> _THE PROBLEM_
Retype every line of the data below, starting with the first and ending with the line that contains "moved between locations", but leave out the pictures.

> _INPUT FOR THIS TASK_
*****

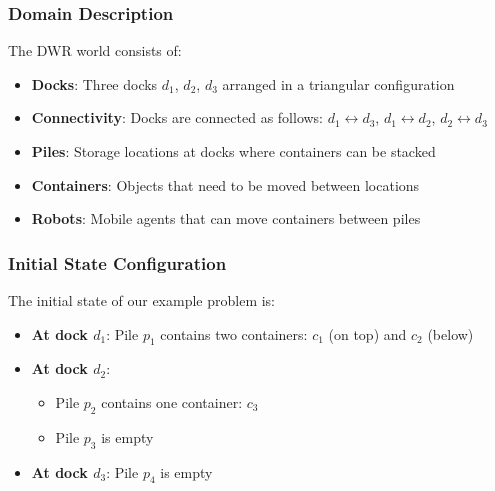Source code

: \documentclass[11pt,a4paper]{article}
\theoremstyle{definition}
\theoremstyle{plain}
\theoremstyle{remark}
\begin{document}
\subsubsection{Domain Description}

The DWR world consists of:

\begin{itemize}
    \item \textbf{Docks}: Three docks $d_1$, $d_2$, $d_3$ arranged in a triangular configuration
    \item \textbf{Connectivity}: Docks are connected as follows: $d_1 \leftrightarrow d_3$, $d_1 \leftrightarrow d_2$, $d_2 \leftrightarrow d_3$
    \item \textbf{Piles}: Storage locations at docks where containers can be stacked
    \item \textbf{Containers}: Objects that need to be moved between locations
    \item \textbf{Robots}: Mobile agents that can move containers between piles
\end{itemize}

\begin{center}
\end{center}

\subsubsection{Initial State Configuration}

The initial state of our example problem is:

\begin{itemize}
    \item \textbf{At dock $d_1$}: Pile $p_1$ contains two containers: $c_1$ (on top) and $c_2$ (below)
    \item \textbf{At dock $d_2$}: 
    \begin{itemize}
        \item Pile $p_2$ contains one container: $c_3$
        \item Pile $p_3$ is empty
    \end{itemize}
    \item \textbf{At dock $d_3$}: Pile $p_4$ is empty
\end{itemize}
\end{document}
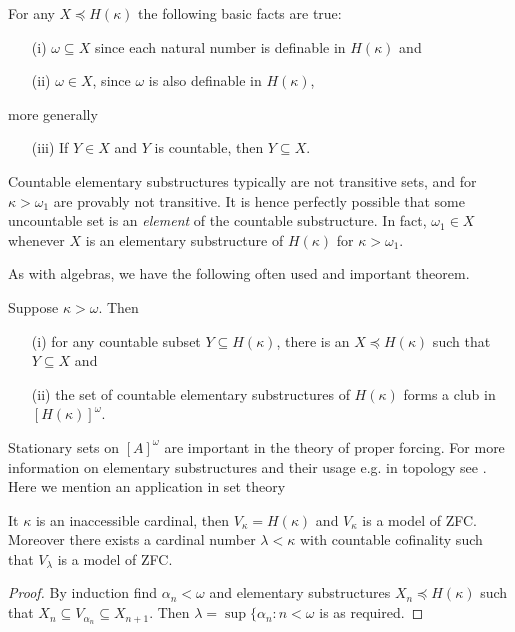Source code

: \begin{fact}\label{elementary-fact}
For any $X\preceq H(\kappa)$ the following basic facts are true:
\begin{itemize}
  \item[(i)] $\omega\subseteq X$ since each natural number is definable in $H(\kappa)$ and
  \item[(ii)] $\omega\in X$, since $\omega$ is also definable in $H(\kappa)$,
\end{itemize}
more generally
\begin{itemize}
  \item[(iii)] If $Y\in X$ and $Y$ is countable, then $Y\subseteq X$.
\end{itemize}
\end{fact}

\begin{note}
Countable elementary substructures typically are not transitive sets, and for $\kappa>\omega_1$ are provably not transitive.
             It is hence perfectly possible that some uncountable set is an \emph{element} of the countable substructure. In fact,
             $\omega_1\in X$ whenever $X$ is an elementary substructure of $H(\kappa)$ for $\kappa>\omega_1$.
\end{note}

As with algebras, we have the following often used and important theorem.

\begin{theorem} Suppose $\kappa>\omega$. Then
\begin{itemize}
  \item[(i)] for any countable subset $Y\subseteq H(\kappa)$, there is an
	$X\preceq H(\kappa)$ such that $Y\subseteq X$ and
  \item[(ii)] the set of countable elementary substructures of $H(\kappa)$
	forms a club in $[H(\kappa)]^\omega$.
\end{itemize}
\end{theorem}

Stationary sets on $[A]^\omega$ are important in the theory of proper forcing. For more information on elementary substructures
and their usage e.g. in topology see \cite{DowST}. Here we mention an application in set theory

\begin{theorem} It $\kappa$ is an inaccessible cardinal, then $V_\kappa = H(\kappa)$ and
 $V_\kappa$ is a model of ZFC. Moreover there exists a cardinal number $\lambda<\kappa$
 with countable cofinality such that $V_\lambda$ is a model of ZFC.
\end{theorem}
\begin{proof} By induction find $\alpha_n<\omega$ and elementary substructures $X_n\preceq H(\kappa)$
such that $X_n\subseteq V_{\alpha_n}\subseteq X_{n+1}$. Then $\lambda=\sup\{\alpha_n:n<\omega$ is as required.
\end{proof}



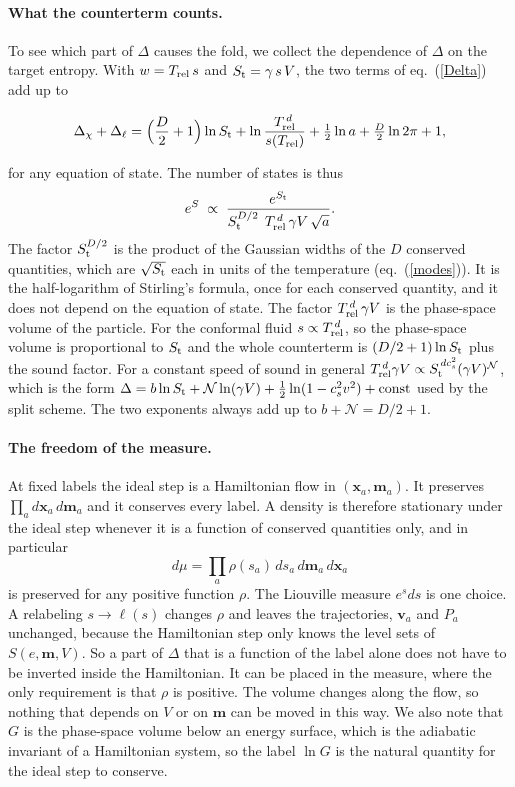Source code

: \documentclass[11pt,aps,preprint,nofootinbib,superscriptaddress,tightenlines]{revtex4-2}
\def\st{\begin{equation}}
\def\stp{\end{equation}}
\def\Eq#1{eq.~(\ref{#1})}
\let\oldparagraph\paragraph
\renewcommand{\paragraph}{\par\bigskip\oldparagraph}
\begin{document}
\paragraph{What the counterterm counts.}  To see which part of $\Delta$ causes the fold, we collect the dependence of $\Delta$ on the target entropy.
With $w=T_{\rm rel}\,s$ and $S_{\rm t}=\gamma\,s\,V$, the two terms of \Eq{Delta} add up to
\begin{keyeq}
\st
\Delta_\chi+\Delta_\ell=\Big(\frac D2+1\Big)\ln S_{\rm t}+\ln\frac{T_{\rm rel}^{\,d}}{s(T_{\rm rel})}+\tfrac12\ln a+\tfrac D2\ln2\pi+1 ,
\label{Deltasplit}
\stp
\end{keyeq}
for any equation of state.  The number of states is thus
\st
e^{S}\;\propto\;\frac{e^{S_{\rm t}}}{S_{\rm t}^{D/2}\;\,T_{\rm rel}^{\,d}\,\gamma V\,\sqrt a} .
\stp
The factor $S_{\rm t}^{D/2}$ is the product of the Gaussian widths of the $D$ conserved quantities, which are $\sqrt{S_{\rm t}}$ each in units of the
temperature (\Eq{modes}).  It is the half-logarithm of Stirling's formula, once for each conserved quantity, and it does not depend on the equation
of state.  The factor $T_{\rm rel}^{\,d}\,\gamma V$ is the phase-space volume of the particle.  For the conformal fluid $s\propto T_{\rm rel}^{\,d}$, so
the phase-space volume is proportional to $S_{\rm t}$ and the whole counterterm is $(D/2+1)\ln S_{\rm t}$ plus the sound factor.  For a constant
speed of sound in general $T_{\rm rel}^{\,d}\gamma V\propto S_{\rm t}^{\,dc_s^2}(\gamma V)^{\mathcal N}$, which is the form
$\Delta=b\ln S_{\rm t}+\mathcal N\ln(\gamma V)+\tfrac12\ln(1-c_s^2v^2)+\text{const}$ used by the split scheme.  The two exponents always add up to
$b+\mathcal N=D/2+1$.

\paragraph{The freedom of the measure.}  At fixed labels the ideal step is a Hamiltonian flow in $(\bm x_a,\bm m_a)$.  It preserves
$\prod_ad\bm x_a\,d\bm m_a$ and it conserves every label.  A density is therefore stationary under the ideal step whenever it is a function of
conserved quantities only, and in particular
\st
d\mu=\prod_a\rho(s_a)\,ds_a\,d\bm m_a\,d\bm x_a
\stp
is preserved for any positive function $\rho$.  The Liouville measure $e^{s}ds$ is one choice.  A relabeling $s\to\ell(s)$ changes $\rho$ and leaves
the trajectories, $\bm v_a$ and $P_a$ unchanged, because the Hamiltonian step only knows the level sets of $S(e,\bm m,V)$.  So a part of $\Delta$ that
is a function of the label alone does not have to be inverted inside the Hamiltonian.  It can be placed in the measure, where the only requirement is
that $\rho$ is positive.  The volume changes along the flow, so nothing that depends on $V$ or on $\bm m$ can be moved in this way.  We also note
that $G$ is the phase-space volume below an energy surface, which is the adiabatic invariant of a Hamiltonian system, so the label $\ln G$ is the
natural quantity for the ideal step to conserve.
\end{document}
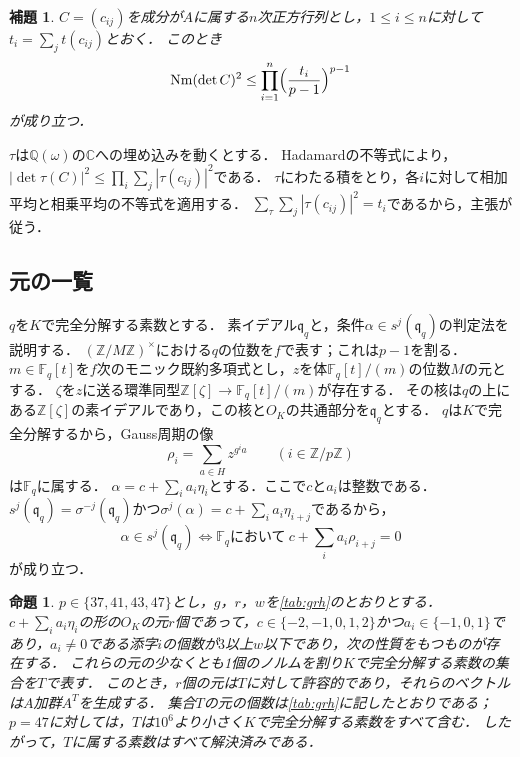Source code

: \documentclass[11pt,a4paper]{ltjsarticle}
\makeatletter
\theoremstyle{ja}
\newtheorem{proposition}[theorem]{命題}
\newtheorem{lemma}[theorem]{補題}
\renewenvironment{proof}[1][証明]{\par
  \pushQED{\qed}\normalfont \topsep6\p@\@plus6\p@\relax
  \trivlist
  \item[\hskip\labelsep\bfseries #1]\hspace{1\zw}\ignorespaces
}{\popQED\endtrivlist\@endpefalse}
\makeatother
\begin{document}
\begin{lemma} \label{lem:hadamard}
$C = (c_{ij})$を成分が$A$に属する$n$次正方行列とし，$1 \le i \le n$に対して$t_i = \sum_{j} t(c_{ij})$とおく．
このとき
\[
\operatorname{Nm}(\det C)^2 \le \prod_{i=1}^{n} \Bigl( \frac{t_i}{p-1} \Bigr)^{p-1}
\]
が成り立つ．
\end{lemma}

\begin{proof}
$\tau$は$\mathbb{Q}(\omega)$の$\mathbb{C}$への埋め込みを動くとする．
Hadamardの不等式により，$|\det \tau(C)|^2 \le \prod_i \sum_j |\tau(c_{ij})|^2$である．
$\tau$にわたる積をとり，各$i$に対して相加平均と相乗平均の不等式を適用する．
$\sum_\tau \sum_j |\tau(c_{ij})|^2 = t_i$であるから，主張が従う．
\end{proof}

\subsection{元の一覧}

$q$を$K$で完全分解する素数とする．
素イデアル$\mathfrak{q}_q$と，条件$\alpha \in s^j(\mathfrak{q}_q)$の判定法を説明する．
$(\mathbb{Z}/M\mathbb{Z})^\times$における$q$の位数を$f$で表す；これは$p - 1$を割る．
$m \in \mathbb{F}_q[t]$を$f$次のモニック既約多項式とし，$z$を体$\mathbb{F}_q[t]/(m)$の位数$M$の元とする．
$\zeta$を$z$に送る環準同型$\mathbb{Z}[\zeta] \to \mathbb{F}_q[t]/(m)$が存在する．
その核は$q$の上にある$\mathbb{Z}[\zeta]$の素イデアルであり，この核と$O_K$の共通部分を$\mathfrak{q}_q$とする．
$q$は$K$で完全分解するから，Gauss周期の像
\[
\rho_i = \sum_{a \in H} z^{g^i a} \qquad (i \in \mathbb{Z}/p\mathbb{Z})
\]
は$\mathbb{F}_q$に属する．
$\alpha = c + \sum_i a_i \eta_i$とする．ここで$c$と$a_i$は整数である．
$s^j(\mathfrak{q}_q) = \sigma^{-j}(\mathfrak{q}_q)$かつ$\sigma^j(\alpha) = c + \sum_i a_i \eta_{i+j}$であるから，
\begin{equation} \label{eq:test}
\alpha \in s^j(\mathfrak{q}_q) \iff \text{$\mathbb{F}_q$において}\ c + \sum_i a_i \rho_{i+j} = 0
\end{equation}
が成り立つ．

\begin{proposition} \label{prop:datagrh}
$p \in \{37, 41, 43, 47\}$とし，$g$，$r$，$w$を\cref{tab:grh}のとおりとする．
$c + \sum_i a_i \eta_i$の形の$O_K$の元$r$個であって，$c \in \{-2, -1, 0, 1, 2\}$かつ$a_i \in \{-1, 0, 1\}$であり，$a_i \ne 0$である添字$i$の個数が$3$以上$w$以下であり，次の性質をもつものが存在する．
これらの元の少なくとも1個のノルムを割り$K$で完全分解する素数の集合を$T$で表す．
このとき，$r$個の元は$T$に対して許容的であり，それらのベクトルは$A$加群$A^T$を生成する．
集合$T$の元の個数は\cref{tab:grh}に記したとおりである；$p = 47$に対しては，$T$は$10^6$より小さく$K$で完全分解する素数をすべて含む．
したがって，$T$に属する素数はすべて解決済みである．
\end{proposition}
\end{document}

*****

> _TASK ANSWER_
Source code

: \documentclass[11pt,a4paper]{article}
\theoremstyle{definition}
\theoremstyle{plain}
\theoremstyle{remark}
\begin{document}
\subsubsection{Domain Description}

The DWR world consists of:

\begin{itemize}
    \item \textbf{Docks}: Three docks $d_1$, $d_2$, $d_3$ arranged in a triangular configuration
    \item \textbf{Connectivity}: Docks are connected as follows: $d_1 \leftrightarrow d_3$, $d_1 \leftrightarrow d_2$, $d_2 \leftrightarrow d_3$
    \item \textbf{Piles}: Storage locations at docks where containers can be stacked
    \item \textbf{Containers}: Objects that need to be moved between locations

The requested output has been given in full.